(Data)

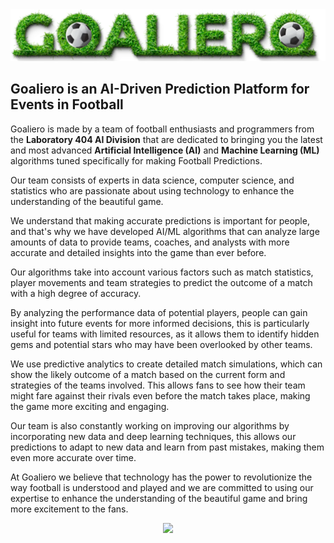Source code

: <img src="https://raw.githubusercontent.com/Goaliero/.github/main/profile/goaliero_logo.webp" />

## Goaliero is an AI-Driven Prediction Platform for Events in Football

Goaliero is made by a team of football enthusiasts and programmers from the **Laboratory 404 AI Division** that are dedicated to bringing you the latest and most advanced **Artificial Intelligence (AI)** and **Machine Learning (ML)** algorithms tuned specifically for making Football Predictions.

Our team consists of experts in data science, computer science, and statistics who are passionate about using technology to enhance the understanding of the beautiful game.

We understand that making accurate predictions is important for people, and that's why we have developed AI/ML algorithms that can analyze large amounts of data to provide teams, coaches, and analysts with more accurate and detailed insights into the game than ever before.

Our algorithms take into account various factors such as match statistics, player movements and team strategies to predict the outcome of a match with a high degree of accuracy.

By analyzing the performance data of potential players, people can gain insight into future events for more informed decisions, this is particularly useful for teams with limited resources, as it allows them to identify hidden gems and potential stars who may have been overlooked by other teams.

We use predictive analytics to create detailed match simulations, which can show the likely outcome of a match based on the current form and strategies of the teams involved. This allows fans to see how their team might fare against their rivals even before the match takes place, making the game more exciting and engaging.

Our team is also constantly working on improving our algorithms by incorporating new data and deep learning techniques, this allows our predictions to adapt to new data and learn from past mistakes, making them even more accurate over time.

At Goaliero we believe that technology has the power to revolutionize the way football is understood and played and we are committed to using our expertise to enhance the understanding of the beautiful game and bring more excitement to the fans.

<p align="center">
	<img src="https://raw.githubusercontent.com/Goaliero/.github/main/profile/playerballtracking.gif" />
</p>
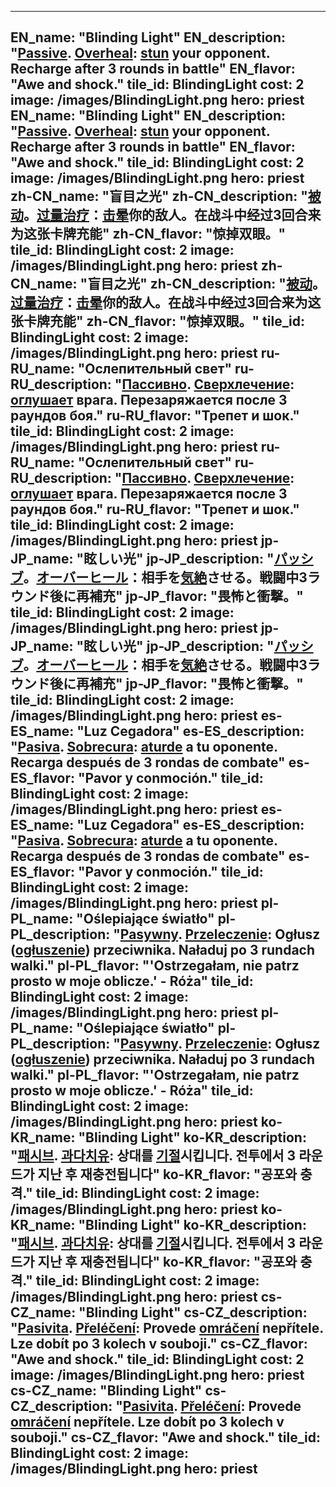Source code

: ---

EN_name: "Blinding Light"
EN_description: "<u>Passive</u>. <u>Overheal</u>: <u>stun</u> your opponent. Recharge after 3 rounds in battle"
EN_flavor: "Awe and shock."
tile_id: BlindingLight
cost: 2
image: /images/BlindingLight.png
hero: priest
EN_name: "Blinding Light"
EN_description: "<u>Passive</u>. <u>Overheal</u>: <u>stun</u> your opponent. Recharge after 3 rounds in battle"
EN_flavor: "Awe and shock."
tile_id: BlindingLight
cost: 2
image: /images/BlindingLight.png
hero: priest
zh-CN_name: "盲目之光"
zh-CN_description: "<u>被动</u>。<u>过量治疗</u>：<u>击晕</u>你的敌人。在战斗中经过3回合来为这张卡牌充能"
zh-CN_flavor: "惊掉双眼。"
tile_id: BlindingLight
cost: 2
image: /images/BlindingLight.png
hero: priest
zh-CN_name: "盲目之光"
zh-CN_description: "<u>被动</u>。<u>过量治疗</u>：<u>击晕</u>你的敌人。在战斗中经过3回合来为这张卡牌充能"
zh-CN_flavor: "惊掉双眼。"
tile_id: BlindingLight
cost: 2
image: /images/BlindingLight.png
hero: priest
ru-RU_name: "Ослепительный свет"
ru-RU_description: "<u>Пассивно</u>. <u>Сверхлечение</u>: <u>оглушает</u> врага. Перезаряжается после 3 раундов боя."
ru-RU_flavor: "Трепет и шок."
tile_id: BlindingLight
cost: 2
image: /images/BlindingLight.png
hero: priest
ru-RU_name: "Ослепительный свет"
ru-RU_description: "<u>Пассивно</u>. <u>Сверхлечение</u>: <u>оглушает</u> врага. Перезаряжается после 3 раундов боя."
ru-RU_flavor: "Трепет и шок."
tile_id: BlindingLight
cost: 2
image: /images/BlindingLight.png
hero: priest
jp-JP_name: "眩しい光"
jp-JP_description: "<u>パッシブ</u>。<u>オーバーヒール</u>：相手を<u>気絶</u>させる。戦闘中3ラウンド後に再補充"
jp-JP_flavor: "畏怖と衝撃。"
tile_id: BlindingLight
cost: 2
image: /images/BlindingLight.png
hero: priest
jp-JP_name: "眩しい光"
jp-JP_description: "<u>パッシブ</u>。<u>オーバーヒール</u>：相手を<u>気絶</u>させる。戦闘中3ラウンド後に再補充"
jp-JP_flavor: "畏怖と衝撃。"
tile_id: BlindingLight
cost: 2
image: /images/BlindingLight.png
hero: priest
es-ES_name: "Luz Cegadora"
es-ES_description: "<u>Pasiva</u>. <u>Sobrecura</u>: <u>aturde</u> a tu oponente. Recarga después de 3 rondas de combate"
es-ES_flavor: "Pavor y conmoción."
tile_id: BlindingLight
cost: 2
image: /images/BlindingLight.png
hero: priest
es-ES_name: "Luz Cegadora"
es-ES_description: "<u>Pasiva</u>. <u>Sobrecura</u>: <u>aturde</u> a tu oponente. Recarga después de 3 rondas de combate"
es-ES_flavor: "Pavor y conmoción."
tile_id: BlindingLight
cost: 2
image: /images/BlindingLight.png
hero: priest
pl-PL_name: "Oślepiające światło"
pl-PL_description: "<u>Pasywny</u>. <u>Przeleczenie</u>: Ogłusz (<u>ogłuszenie</u>) przeciwnika. Naładuj po 3 rundach walki."
pl-PL_flavor: "'Ostrzegałam, nie patrz prosto w moje oblicze.' - Róża"
tile_id: BlindingLight
cost: 2
image: /images/BlindingLight.png
hero: priest
pl-PL_name: "Oślepiające światło"
pl-PL_description: "<u>Pasywny</u>. <u>Przeleczenie</u>: Ogłusz (<u>ogłuszenie</u>) przeciwnika. Naładuj po 3 rundach walki."
pl-PL_flavor: "'Ostrzegałam, nie patrz prosto w moje oblicze.' - Róża"
tile_id: BlindingLight
cost: 2
image: /images/BlindingLight.png
hero: priest
ko-KR_name: "Blinding Light"
ko-KR_description: "<u>패시브</u>. <u>과다치유</u>: 상대를 <u>기절</u>시킵니다. 전투에서 3 라운드가 지난 후 재충전됩니다"
ko-KR_flavor: "공포와 충격."
tile_id: BlindingLight
cost: 2
image: /images/BlindingLight.png
hero: priest
ko-KR_name: "Blinding Light"
ko-KR_description: "<u>패시브</u>. <u>과다치유</u>: 상대를 <u>기절</u>시킵니다. 전투에서 3 라운드가 지난 후 재충전됩니다"
ko-KR_flavor: "공포와 충격."
tile_id: BlindingLight
cost: 2
image: /images/BlindingLight.png
hero: priest
cs-CZ_name: "Blinding Light"
cs-CZ_description: "<u>Pasivita</u>. <u>Přeléčení</u>: Provede <u>omráčení</u> nepřítele. Lze dobít po 3 kolech v souboji."
cs-CZ_flavor: "Awe and shock."
tile_id: BlindingLight
cost: 2
image: /images/BlindingLight.png
hero: priest
cs-CZ_name: "Blinding Light"
cs-CZ_description: "<u>Pasivita</u>. <u>Přeléčení</u>: Provede <u>omráčení</u> nepřítele. Lze dobít po 3 kolech v souboji."
cs-CZ_flavor: "Awe and shock."
tile_id: BlindingLight
cost: 2
image: /images/BlindingLight.png
hero: priest
---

(End Data)

__Exercise aim__: Reproduce the records above from their first line to the line bearing "By analyzing the", both ends included, leaving every picture out.

__Answer area__:
Source code

: <img src="https://raw.githubusercontent.com/Goaliero/.github/main/profile/goaliero_logo.webp" />

## Goaliero is an AI-Driven Prediction Platform for Events in Football

Goaliero is made by a team of football enthusiasts and programmers from the **Laboratory 404 AI Division** that are dedicated to bringing you the latest and most advanced **Artificial Intelligence (AI)** and **Machine Learning (ML)** algorithms tuned specifically for making Football Predictions.

Our team consists of experts in data science, computer science, and statistics who are passionate about using technology to enhance the understanding of the beautiful game.

We understand that making accurate predictions is important for people, and that's why we have developed AI/ML algorithms that can analyze large amounts of data to provide teams, coaches, and analysts with more accurate and detailed insights into the game than ever before.

Our algorithms take into account various factors such as match statistics, player movements and team strategies to predict the outcome of a match with a high degree of accuracy.

By analyzing the performance data of potential players, people can gain insight into future events for more informed decisions, this is particularly useful for teams with limited resources, as it allows them to identify hidden gems and potential stars who may have been overlooked by other teams.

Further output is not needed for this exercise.